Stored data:
□ □ □ □ □ □ □

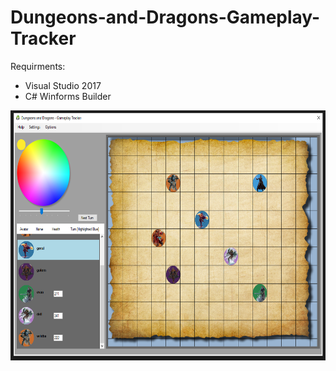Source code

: # Dungeons-and-Dragons-Gameplay-Tracker
Requirments:
- Visual Studio 2017
- C# Winforms Builder

<img src="readmeImages/d%26dpic.PNG" width="600" height="400">



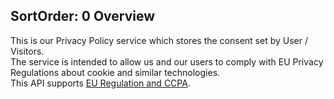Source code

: SortOrder: 0
Overview
----------
This is our Privacy Policy service which stores the consent set by User / Visitors.   
The service is intended to allow us and our users to comply with EU Privacy Regulations about cookie and similar technologies.    
This API supports [EU Regulation and CCPA](https://docs.google.com/presentation/d/11s9BvYJBWGlyJ2vyFPMG1LSRtrzWC5vQmUOMmOEaeHw/edit).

□ □ □ □ □ □ □

§ **Directions**
Output the line containing "The service is" and all lines after it to the end of the records, exactly as given.

§ **Exercise output**
The service is intended to allow us and our users to comply with EU Privacy Regulations about cookie and similar technologies.    
This API supports [EU Regulation and CCPA](https://docs.google.com/presentation/d/11s9BvYJBWGlyJ2vyFPMG1LSRtrzWC5vQmUOMmOEaeHw/edit).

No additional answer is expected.